Automatic Flushing Toilets (or ATF's)
I can't stand these. Whoever invented these ought to be shot.
For you germaphobes......grow a pair and use your foot like the rest of us to flush a toilet. Or, grab some tp and use it to cover the handle to flush.
These things are so ridiculous. Half the time they don't flush at all and you have to push that little button. The other half of the time......they flush while you're mid-stream....or worse. In order to avoid getting your entire ass covered in backsplash (or worse) you have to stop mid-stream (or worse) and get up. Then, if you want to still avoid getting your rear wet, you have to (while your pants are pulled down and you still need to finish what it is you entered the stall for) wipe down the seat or put a new seat cover on (provided there are any seat covers left).

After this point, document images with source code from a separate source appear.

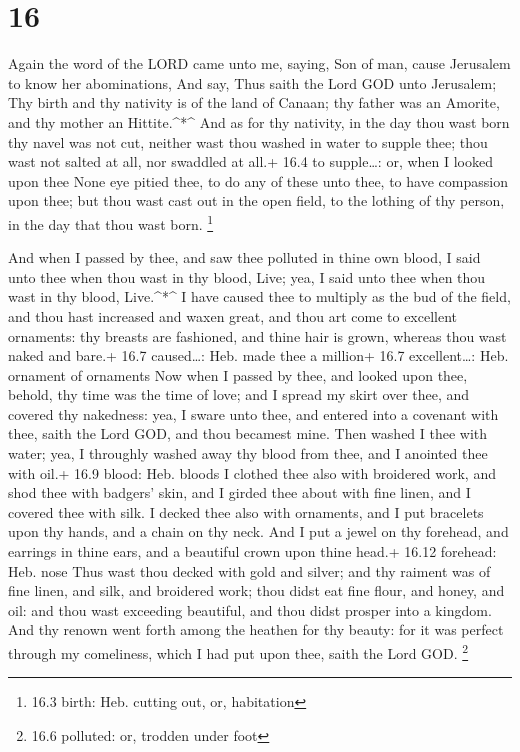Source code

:\hypertarget{section-15}{%
\section{16}\label{section-15}}

 Again the word of the LORD came unto me, saying,
 Son of man, cause Jerusalem to know her abominations,
 And say, Thus saith the Lord GOD unto Jerusalem; Thy birth
and thy nativity is of the land of Canaan; thy father was an Amorite,
and thy mother an Hittite.\^{}*\^{}  And as for thy
nativity, in the day thou wast born thy navel was not cut, neither wast
thou washed in water to supple thee; thou wast not salted at all, nor
swaddled at all.+ 16.4 to supple\ldots: or, when I looked upon thee
 None eye pitied thee, to do any of these unto thee, to have
compassion upon thee; but thou wast cast out in the open field, to the
lothing of thy person, in the day that thou wast born. \footnote{16.3
  birth: Heb. cutting out, or, habitation}

 And when I passed by thee, and saw thee polluted in thine
own blood, I said unto thee when thou wast in thy blood, Live; yea, I
said unto thee when thou wast in thy blood, Live.\^{}*\^{} 
I have caused thee to multiply as the bud of the field, and thou hast
increased and waxen great, and thou art come to excellent ornaments: thy
breasts are fashioned, and thine hair is grown, whereas thou wast naked
and bare.+ 16.7 caused\ldots: Heb. made thee a million+ 16.7
excellent\ldots: Heb. ornament of ornaments  Now when I
passed by thee, and looked upon thee, behold, thy time was the time of
love; and I spread my skirt over thee, and covered thy nakedness: yea, I
sware unto thee, and entered into a covenant with thee, saith the Lord
GOD, and thou becamest mine.  Then washed I thee with water;
yea, I throughly washed away thy blood from thee, and I anointed thee
with oil.+ 16.9 blood: Heb. bloods  I clothed thee also
with broidered work, and shod thee with badgers' skin, and I girded thee
about with fine linen, and I covered thee with silk.  I
decked thee also with ornaments, and I put bracelets upon thy hands, and
a chain on thy neck.  And I put a jewel on thy forehead,
and earrings in thine ears, and a beautiful crown upon thine head.+
16.12 forehead: Heb. nose  Thus wast thou decked with gold
and silver; and thy raiment was of fine linen, and silk, and broidered
work; thou didst eat fine flour, and honey, and oil: and thou wast
exceeding beautiful, and thou didst prosper into a kingdom.
 And thy renown went forth among the heathen for thy
beauty: for it was perfect through my comeliness, which I had put upon
thee, saith the Lord GOD. \footnote{16.6 polluted: or, trodden under
  foot}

We have one here at work that any slightest move you make, it flushes. Not only is that a huge pain in the ass (no pun intended for it doesn't hurt unless you're constipated) but it's such a water waster.
To top it off, all you potty-training parents feel my pain. I can remember when light of my life was potty-training (and really, even up til she was 5), she HATED these toilets with a passion. I mean, with a screaming, almost fit-throwing passion. I would have to enter the stall ahead of her and stand behind the toilet to cover the motion sensor so it wouldn't go off before, during or after she was touching her precious little bottom to the toilet. Such a pain.
Thank goodness she's over that part, but she's like me in that she hates them as well.
I'll get off the pot.....er...my soapbox now.
Later,
Mama Dawg
2 really cool people who give a rat's patootie:
put a sticky note (post it note) over the sensor.
Yeah, I read about that. Problem is, I never remember to do it. LOL!